Following university, Sutton worked in emergency medicine, and has worked with a number of international emergency and field-based organisations including Médecins Sans Frontières, the International Rescue Committee in Kenya and Ethiopia, and John Snow International in Timor-Leste. During this time he was featured in several episodes of the reality television series Medical Emergency.
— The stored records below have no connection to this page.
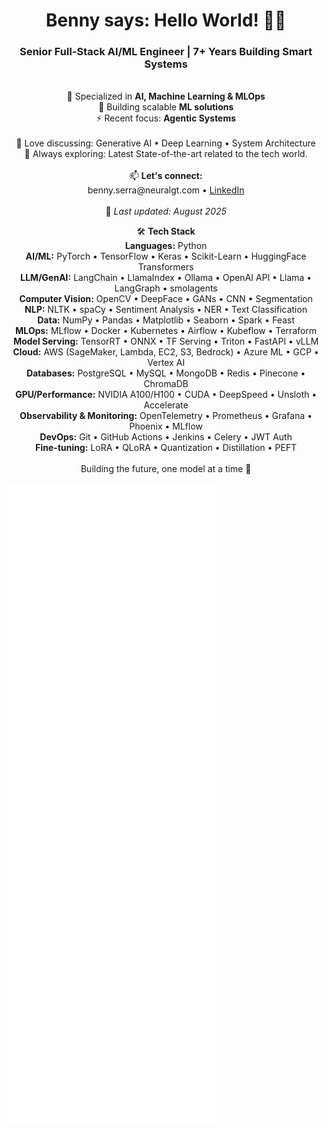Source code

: <div align="center">  
  <p>
    <h1>Benny says: Hello World! 👋🤖</h1>
    <h3>Senior Full-Stack AI/ML Engineer | 7+ Years Building Smart Systems</h3>
    <br>🧠 Specialized in <strong>AI, Machine Learning & MLOps</strong>  
    <br>🚀 Building scalable <strong>ML solutions</strong>  
    <br>⚡ Recent focus: <strong>Agentic Systems</strong>  
    <br><br>💬 Love discussing: Generative AI • Deep Learning • System Architecture  
    <br>🎯 Always exploring: Latest State-of-the-art related to the tech world.  
    <br><br>📫 <strong>Let's connect:</strong>  
    <br>benny.serra@neuralgt.com • <a href="https://www.linkedin.com/in/benny-serra-87b609165/">LinkedIn</a>  
    <br><br>📆 <em>Last updated: August 2025</em>
  </p>
</div>

<div align="center">
  🛠️ <strong>Tech Stack</strong>  
  <br><strong>Languages:</strong> Python 
  <br><strong>AI/ML:</strong> PyTorch • TensorFlow • Keras • Scikit-Learn • HuggingFace Transformers  
  <br><strong>LLM/GenAI:</strong> LangChain • LlamaIndex • Ollama • OpenAI API • Llama • LangGraph • smolagents  
  <br><strong>Computer Vision:</strong> OpenCV • DeepFace • GANs • CNN • Segmentation  
  <br><strong>NLP:</strong> NLTK • spaCy • Sentiment Analysis • NER • Text Classification  
  <br><strong>Data:</strong> NumPy • Pandas • Matplotlib • Seaborn • Spark • Feast  
  <br><strong>MLOps:</strong> MLflow • Docker • Kubernetes • Airflow • Kubeflow • Terraform  
  <br><strong>Model Serving:</strong> TensorRT • ONNX • TF Serving • Triton • FastAPI • vLLM  
  <br><strong>Cloud:</strong> AWS (SageMaker, Lambda, EC2, S3, Bedrock) • Azure ML • GCP • Vertex AI  
  <br><strong>Databases:</strong> PostgreSQL • MySQL • MongoDB • Redis • Pinecone • ChromaDB  
  <br><strong>GPU/Performance:</strong> NVIDIA A100/H100 • CUDA • DeepSpeed • Unsloth • Accelerate  
  <br><strong>Observability & Monitoring:</strong> OpenTelemetry • Prometheus • Grafana • Phoenix • MLflow  
  <br><strong>DevOps:</strong> Git • GitHub Actions • Jenkins • Celery • JWT Auth  
  <br><strong>Fine-tuning:</strong> LoRA • QLoRA • Quantization • Distillation • PEFT  
  <br><br>Building the future, one model at a time 🚀
</div>

![Metrics](/github-metrics.svg)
Sutton also worked in health in the developing world and performed field-based work in Afghanistan and East Timor.

== Public health career ==
Throughout the 2010s, Sutton served in public health roles relating to communicable disease at the Department of Health and Human Services of Victoria. In March 2019 he was appointed Chief Health Officer.

As Chief Health Officer during the COVID-19 pandemic, Sutton provided public health advice to the state government in response to the virus and used emergency powers under the Public Health and Wellbeing Act 2008 to impose restrictions and lockdowns in Victoria. After the virus had re-entered the community through leaks in the hotel quarantine system, Melbourne faced the longest-lasting and strictest restrictions seen in Australia, with a 112-day lockdown imposed in Melbourne during the second half of 2020, and a night time curfew and 5 km travel limit. These measures were ultimately successful, with restrictions being removed towards the end of 2020 as Victoria achieved elimination of the virus from the community.

Sutton gave evidence at an inquiry investigating the leak of the virus from hotel quarantine into the community. He said that it was "astounding" that he was excluded from the process to plan the hotel quarantine system and said he had no knowledge that private security were being used in the system until reading about it in the media in May 2020. The inquiry found that the leak into the community was caused by poorly trained private security guards and poor cleaning and training procedures, but was unable to determine who commissioned the use of private security.

Throughout the pandemic, Sutton appeared regularly at press conferences with the premier and other ministers. As a result, he became a public face of the Victorian Government response to the virus.

Sutton was appointed an Officer of the Order of Australia in the 2024 Australia Day Honours for "distinguished service to the people of Victoria through public health administration and governance, and to medicine". This was met with criticism by 3AW's Mornings host Tom Elliott, who said he was "horrified" when he discovered Sutton would be receiving the honour, citing the ongoing detrimental effects associated with Melbourne's COVID-19 lockdowns.

=== Scandal ===

In early February 2019, an elderly woman died at the Knox Private Hospital and was certified as having listeria (a bacterium Listeria monocytogenes) infection. Sandwiches supplied by I Cook Foods were alleged as the source. On 22 February, Sutton announced a public health alert and closure of I Cook Foods. The company owner, Ian Cook blamed Sutton of reckless decision and accused health inspector Elizabeth Garlick of planting the slug, which was taken as evidence of unhygienic condition of the factory.

A whistleblower from the Greater Dandenong Council Kim Rogerson came up with evidences of doctored images on the presence of slug. An Australian parliamentary inquiry in 2021 found that evidences were overlooked that led to "considerable confusion". A legal battle in the High Court of Australia ended in November 2023, with the court blaming Sutton for unfairly closing the food company.